[Dataset excerpts]
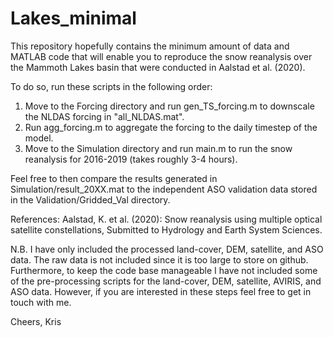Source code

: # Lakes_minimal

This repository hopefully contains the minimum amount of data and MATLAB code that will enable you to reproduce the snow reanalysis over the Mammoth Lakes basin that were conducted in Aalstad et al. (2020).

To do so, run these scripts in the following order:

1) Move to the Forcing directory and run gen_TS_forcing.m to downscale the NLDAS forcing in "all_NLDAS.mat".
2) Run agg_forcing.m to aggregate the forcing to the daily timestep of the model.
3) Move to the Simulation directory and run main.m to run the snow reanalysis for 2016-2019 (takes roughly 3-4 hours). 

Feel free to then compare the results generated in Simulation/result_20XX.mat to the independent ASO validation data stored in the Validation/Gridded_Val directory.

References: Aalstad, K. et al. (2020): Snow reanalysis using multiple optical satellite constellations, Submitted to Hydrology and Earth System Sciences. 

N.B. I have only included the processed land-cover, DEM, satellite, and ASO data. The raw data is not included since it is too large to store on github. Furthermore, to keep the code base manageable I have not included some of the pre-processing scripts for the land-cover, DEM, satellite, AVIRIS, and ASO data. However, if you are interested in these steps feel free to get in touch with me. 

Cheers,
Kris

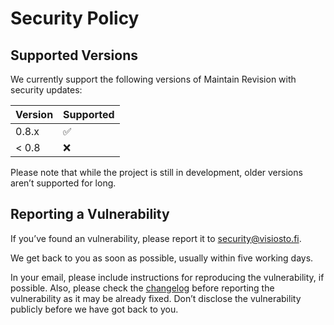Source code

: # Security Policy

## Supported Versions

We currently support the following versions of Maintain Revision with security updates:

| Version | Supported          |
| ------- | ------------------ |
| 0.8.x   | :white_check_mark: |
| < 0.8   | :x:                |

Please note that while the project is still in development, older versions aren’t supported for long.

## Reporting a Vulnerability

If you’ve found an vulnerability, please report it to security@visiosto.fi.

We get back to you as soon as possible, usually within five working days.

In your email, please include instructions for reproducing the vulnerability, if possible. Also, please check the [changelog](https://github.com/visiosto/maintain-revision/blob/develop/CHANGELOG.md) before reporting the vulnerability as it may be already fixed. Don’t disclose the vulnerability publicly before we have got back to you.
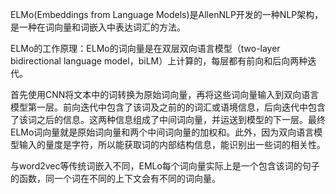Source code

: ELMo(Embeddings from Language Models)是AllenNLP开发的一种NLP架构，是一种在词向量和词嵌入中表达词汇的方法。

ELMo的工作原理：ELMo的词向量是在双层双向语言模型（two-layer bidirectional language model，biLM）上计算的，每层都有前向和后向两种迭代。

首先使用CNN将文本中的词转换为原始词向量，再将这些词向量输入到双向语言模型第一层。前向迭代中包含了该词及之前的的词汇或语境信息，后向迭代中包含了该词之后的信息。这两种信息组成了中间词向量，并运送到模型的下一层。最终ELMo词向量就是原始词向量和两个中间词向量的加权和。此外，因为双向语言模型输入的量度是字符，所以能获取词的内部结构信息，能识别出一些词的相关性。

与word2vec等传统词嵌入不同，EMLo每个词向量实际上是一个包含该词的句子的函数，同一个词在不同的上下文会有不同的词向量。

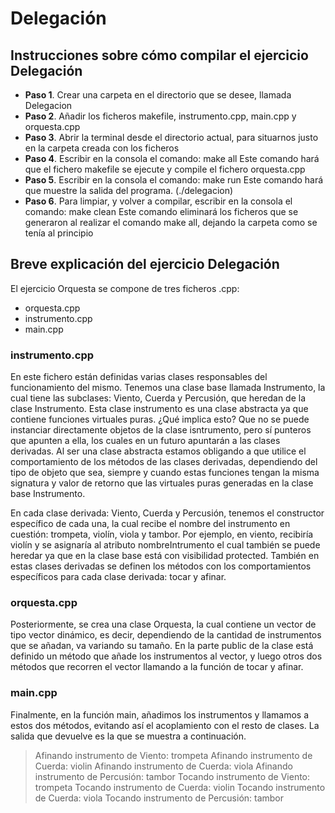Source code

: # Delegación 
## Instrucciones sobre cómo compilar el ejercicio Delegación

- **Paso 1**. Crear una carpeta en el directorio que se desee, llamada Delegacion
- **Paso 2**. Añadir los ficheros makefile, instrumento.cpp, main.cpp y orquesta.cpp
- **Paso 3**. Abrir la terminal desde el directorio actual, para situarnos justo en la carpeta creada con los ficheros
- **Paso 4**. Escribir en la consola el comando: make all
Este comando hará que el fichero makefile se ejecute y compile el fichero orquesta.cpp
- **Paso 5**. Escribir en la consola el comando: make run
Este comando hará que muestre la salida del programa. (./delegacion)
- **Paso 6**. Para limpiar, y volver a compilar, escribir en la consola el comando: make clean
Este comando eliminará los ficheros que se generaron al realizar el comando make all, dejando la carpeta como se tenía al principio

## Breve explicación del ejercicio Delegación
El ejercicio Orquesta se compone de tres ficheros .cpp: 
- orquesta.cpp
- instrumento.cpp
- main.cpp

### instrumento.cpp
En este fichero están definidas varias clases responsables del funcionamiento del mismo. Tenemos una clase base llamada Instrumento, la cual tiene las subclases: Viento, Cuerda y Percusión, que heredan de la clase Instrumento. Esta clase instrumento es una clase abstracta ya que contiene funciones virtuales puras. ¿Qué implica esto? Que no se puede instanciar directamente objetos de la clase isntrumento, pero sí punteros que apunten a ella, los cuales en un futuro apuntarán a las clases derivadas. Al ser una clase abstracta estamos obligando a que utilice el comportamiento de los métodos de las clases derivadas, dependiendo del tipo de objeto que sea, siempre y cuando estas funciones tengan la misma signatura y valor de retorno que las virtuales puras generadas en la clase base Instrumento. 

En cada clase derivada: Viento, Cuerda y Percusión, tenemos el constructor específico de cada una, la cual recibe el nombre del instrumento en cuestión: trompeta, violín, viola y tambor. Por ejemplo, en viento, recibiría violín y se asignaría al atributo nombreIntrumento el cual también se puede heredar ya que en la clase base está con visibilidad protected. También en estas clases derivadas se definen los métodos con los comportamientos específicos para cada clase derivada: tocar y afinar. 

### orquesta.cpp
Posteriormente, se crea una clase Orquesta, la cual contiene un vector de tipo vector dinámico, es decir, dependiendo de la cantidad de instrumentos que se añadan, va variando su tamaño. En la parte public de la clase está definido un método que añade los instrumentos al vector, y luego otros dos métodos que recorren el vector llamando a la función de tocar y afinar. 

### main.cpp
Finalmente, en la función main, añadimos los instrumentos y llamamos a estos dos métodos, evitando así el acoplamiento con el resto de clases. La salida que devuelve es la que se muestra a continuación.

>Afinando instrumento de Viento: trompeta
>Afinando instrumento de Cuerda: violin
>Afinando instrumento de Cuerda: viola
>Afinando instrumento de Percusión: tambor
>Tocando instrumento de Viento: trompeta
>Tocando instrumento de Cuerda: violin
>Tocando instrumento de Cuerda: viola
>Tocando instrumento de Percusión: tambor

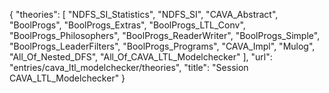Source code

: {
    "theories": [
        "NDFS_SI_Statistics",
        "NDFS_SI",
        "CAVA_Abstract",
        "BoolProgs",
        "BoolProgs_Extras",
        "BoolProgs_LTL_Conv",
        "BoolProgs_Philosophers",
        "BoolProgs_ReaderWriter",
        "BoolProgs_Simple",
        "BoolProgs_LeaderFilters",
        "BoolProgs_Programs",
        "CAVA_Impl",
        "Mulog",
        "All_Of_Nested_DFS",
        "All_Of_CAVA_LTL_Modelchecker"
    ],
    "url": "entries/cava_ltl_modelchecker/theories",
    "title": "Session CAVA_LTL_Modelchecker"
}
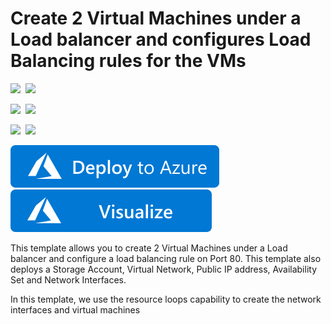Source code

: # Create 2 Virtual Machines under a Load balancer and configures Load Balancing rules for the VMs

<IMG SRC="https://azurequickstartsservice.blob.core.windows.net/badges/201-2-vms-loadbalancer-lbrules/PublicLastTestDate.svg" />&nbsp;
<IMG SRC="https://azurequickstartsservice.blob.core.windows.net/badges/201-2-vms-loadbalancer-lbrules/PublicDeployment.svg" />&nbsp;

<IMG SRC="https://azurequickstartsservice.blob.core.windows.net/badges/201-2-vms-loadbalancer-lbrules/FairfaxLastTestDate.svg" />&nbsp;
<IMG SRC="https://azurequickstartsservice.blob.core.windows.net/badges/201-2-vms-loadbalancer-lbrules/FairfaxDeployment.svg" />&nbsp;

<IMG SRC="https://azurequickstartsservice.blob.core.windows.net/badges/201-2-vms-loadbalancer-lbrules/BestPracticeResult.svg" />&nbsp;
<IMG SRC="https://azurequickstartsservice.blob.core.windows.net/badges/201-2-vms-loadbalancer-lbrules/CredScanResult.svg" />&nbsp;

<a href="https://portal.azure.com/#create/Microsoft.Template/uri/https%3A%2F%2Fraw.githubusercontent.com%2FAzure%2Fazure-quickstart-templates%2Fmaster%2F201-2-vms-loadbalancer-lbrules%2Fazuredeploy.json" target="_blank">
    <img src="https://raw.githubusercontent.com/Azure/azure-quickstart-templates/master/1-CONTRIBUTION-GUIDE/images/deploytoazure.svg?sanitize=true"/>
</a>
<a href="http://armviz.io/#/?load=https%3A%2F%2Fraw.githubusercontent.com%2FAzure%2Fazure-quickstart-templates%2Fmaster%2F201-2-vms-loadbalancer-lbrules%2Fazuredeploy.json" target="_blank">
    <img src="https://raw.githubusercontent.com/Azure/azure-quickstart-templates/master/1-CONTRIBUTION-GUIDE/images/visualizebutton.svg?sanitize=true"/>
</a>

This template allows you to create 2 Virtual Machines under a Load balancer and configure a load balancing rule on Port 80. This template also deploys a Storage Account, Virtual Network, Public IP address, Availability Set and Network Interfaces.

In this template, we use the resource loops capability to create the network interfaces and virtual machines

◆ ACTION ITEM:
The exact lines from the beginning of the data through the one that contains "References: Aalstad, K." must be given again, both ends included, and pictures must be left out.

◆ RESULT OF THIS EXERCISE:
Source code

: # Lakes_minimal

This repository hopefully contains the minimum amount of data and MATLAB code that will enable you to reproduce the snow reanalysis over the Mammoth Lakes basin that were conducted in Aalstad et al. (2020).

To do so, run these scripts in the following order:

1) Move to the Forcing directory and run gen_TS_forcing.m to downscale the NLDAS forcing in "all_NLDAS.mat".
2) Run agg_forcing.m to aggregate the forcing to the daily timestep of the model.
3) Move to the Simulation directory and run main.m to run the snow reanalysis for 2016-2019 (takes roughly 3-4 hours). 

Feel free to then compare the results generated in Simulation/result_20XX.mat to the independent ASO validation data stored in the Validation/Gridded_Val directory.

References: Aalstad, K. et al. (2020): Snow reanalysis using multiple optical satellite constellations, Submitted to Hydrology and Earth System Sciences. 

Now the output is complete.